CraveOnline: You don't see Lost and Heroes forcing people to take more of a film attitude?
Oliver Stone: Well, they have. Television has usurped everybody from film. So has commercials by the way. In a sense, we've democratized the image. We've taken the techniques. If you look at the techniques, for example, of Natural Born Killers or JFK, they're all over commercials now, all over TV, all over the place. I've seen it so constantly that I feel like it's a degeneration. There's no point or purpose for it. To the contrary, stylistically, I would go the other way like a World Trade Center where you really concentrate on the acting and the lighting, the story. This is what we are. We're storytellers. I can't say that because there is reason for stylization but let's do it better than television. For some reason television bores me, even the best shows. I'm not a Sopranos fan.
CraveOnline: And movie theaters seem to be becoming more like TV.
Oliver Stone: Oh God. It's very difficult. I can tell you, when I go to the movies and I have to sit through 10 previews of films that tell the whole story and they look alike, you know that we've reached an age of consensus. Consensus is the worst thing for us, the worst. We've reached consensus. We all agree to agree. That's where we lose it as a culture. We have to move away from that and I think that's part of what I keep doing. That's why I'm still trying, I hope he's trying for. I would like to see originality. It's so difficult.
CraveOnline: What's your relationship with Tarantino these days?

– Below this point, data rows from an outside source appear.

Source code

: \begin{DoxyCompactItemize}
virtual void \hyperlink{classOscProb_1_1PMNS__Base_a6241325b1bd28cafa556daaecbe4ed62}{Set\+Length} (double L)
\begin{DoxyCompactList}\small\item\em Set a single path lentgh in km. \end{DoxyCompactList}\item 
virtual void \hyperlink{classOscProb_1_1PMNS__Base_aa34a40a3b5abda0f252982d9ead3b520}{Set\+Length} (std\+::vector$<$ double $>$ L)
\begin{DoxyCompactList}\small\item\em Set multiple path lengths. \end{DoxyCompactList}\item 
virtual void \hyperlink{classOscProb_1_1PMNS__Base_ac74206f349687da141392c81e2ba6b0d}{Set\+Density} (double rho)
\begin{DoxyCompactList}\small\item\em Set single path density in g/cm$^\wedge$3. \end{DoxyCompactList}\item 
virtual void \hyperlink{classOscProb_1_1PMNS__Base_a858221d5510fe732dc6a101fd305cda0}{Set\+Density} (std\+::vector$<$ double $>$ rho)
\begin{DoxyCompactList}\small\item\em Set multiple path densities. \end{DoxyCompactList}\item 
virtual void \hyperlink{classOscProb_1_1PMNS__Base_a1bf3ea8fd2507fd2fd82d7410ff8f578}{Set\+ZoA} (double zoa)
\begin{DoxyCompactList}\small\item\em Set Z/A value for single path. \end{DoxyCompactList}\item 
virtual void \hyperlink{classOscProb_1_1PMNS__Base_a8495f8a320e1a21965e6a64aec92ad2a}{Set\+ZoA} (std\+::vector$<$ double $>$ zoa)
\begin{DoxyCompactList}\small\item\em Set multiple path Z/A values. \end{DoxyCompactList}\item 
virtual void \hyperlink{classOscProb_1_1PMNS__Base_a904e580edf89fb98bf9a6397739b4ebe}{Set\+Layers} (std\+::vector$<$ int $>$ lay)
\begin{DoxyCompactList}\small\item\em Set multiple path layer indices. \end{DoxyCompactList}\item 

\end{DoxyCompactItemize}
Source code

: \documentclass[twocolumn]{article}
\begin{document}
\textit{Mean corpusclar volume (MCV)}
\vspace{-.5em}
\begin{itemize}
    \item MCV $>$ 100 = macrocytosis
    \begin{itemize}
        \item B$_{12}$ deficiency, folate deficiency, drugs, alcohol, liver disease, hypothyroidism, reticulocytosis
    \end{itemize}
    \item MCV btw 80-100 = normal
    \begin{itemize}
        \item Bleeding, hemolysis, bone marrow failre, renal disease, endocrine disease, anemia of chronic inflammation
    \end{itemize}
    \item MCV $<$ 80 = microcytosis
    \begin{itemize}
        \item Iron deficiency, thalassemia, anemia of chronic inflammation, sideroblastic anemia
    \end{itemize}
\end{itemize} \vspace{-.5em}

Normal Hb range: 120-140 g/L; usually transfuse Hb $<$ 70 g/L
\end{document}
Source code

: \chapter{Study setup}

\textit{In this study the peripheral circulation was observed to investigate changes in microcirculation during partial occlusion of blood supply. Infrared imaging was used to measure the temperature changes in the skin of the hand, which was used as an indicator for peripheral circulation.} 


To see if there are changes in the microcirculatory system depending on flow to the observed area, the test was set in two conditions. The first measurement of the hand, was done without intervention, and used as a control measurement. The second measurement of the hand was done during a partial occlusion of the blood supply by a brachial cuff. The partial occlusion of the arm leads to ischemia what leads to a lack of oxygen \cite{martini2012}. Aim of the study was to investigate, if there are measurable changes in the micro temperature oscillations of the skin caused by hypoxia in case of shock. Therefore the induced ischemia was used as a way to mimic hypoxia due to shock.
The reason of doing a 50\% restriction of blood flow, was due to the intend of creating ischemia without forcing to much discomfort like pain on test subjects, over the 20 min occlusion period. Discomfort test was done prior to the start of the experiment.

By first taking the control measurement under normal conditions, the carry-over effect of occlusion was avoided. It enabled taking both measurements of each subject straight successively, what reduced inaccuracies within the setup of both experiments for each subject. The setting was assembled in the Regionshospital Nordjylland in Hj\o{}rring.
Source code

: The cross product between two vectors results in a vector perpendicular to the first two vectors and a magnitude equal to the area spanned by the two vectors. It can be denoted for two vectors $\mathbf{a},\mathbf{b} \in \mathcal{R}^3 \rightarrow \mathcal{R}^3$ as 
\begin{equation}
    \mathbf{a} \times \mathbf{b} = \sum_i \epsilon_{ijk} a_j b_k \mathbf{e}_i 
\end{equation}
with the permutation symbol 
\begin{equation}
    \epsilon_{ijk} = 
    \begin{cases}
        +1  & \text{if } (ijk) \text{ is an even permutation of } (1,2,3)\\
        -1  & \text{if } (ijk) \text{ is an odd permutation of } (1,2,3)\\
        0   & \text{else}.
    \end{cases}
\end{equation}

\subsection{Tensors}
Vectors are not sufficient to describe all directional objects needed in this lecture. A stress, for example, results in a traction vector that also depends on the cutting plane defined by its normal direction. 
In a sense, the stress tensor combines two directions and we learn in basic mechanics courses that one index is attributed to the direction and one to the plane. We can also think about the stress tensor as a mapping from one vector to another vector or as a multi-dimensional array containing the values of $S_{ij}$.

Oliver Stone: I've talked to him many times since then. We do get along. We're very civil. He was upset at the time. He was a young filmmaker and he was upset that we'd changed his story completely. Not his story, we changed his screenplay quite a bit. We put more emphasis on other things and he was upset. He came out publicly.
CraveOnline: How do you look back on Scarface, another classic?
Oliver Stone: I always thought it was a satire. I never saw it as threatening to be reality. It never sought to be The Godfather. I think Brian was the right director for it because he has the necessary sarcasm. There is a lot of humor in the film. It was lost at the time because the bloodbath, the violence, the viciousness of the gangsters. My model frankly was twofold. One was Bertold Brecht's Arturo Uli and the other one was Richard III as I remember. This was 1982. So those were the models. They were not exactly reality models but the film was attacked for its literal, as Natural Born Killers was attacked for being literal and it wasn't. As you know Wall Street also, they took the Michael Douglas character and made him into a role model which was not intended that way. You can never judge how the film will be taken. You can only make your best effort and put out what you feel. How it's read you never can tell, how it's perceived or remembered for that matter.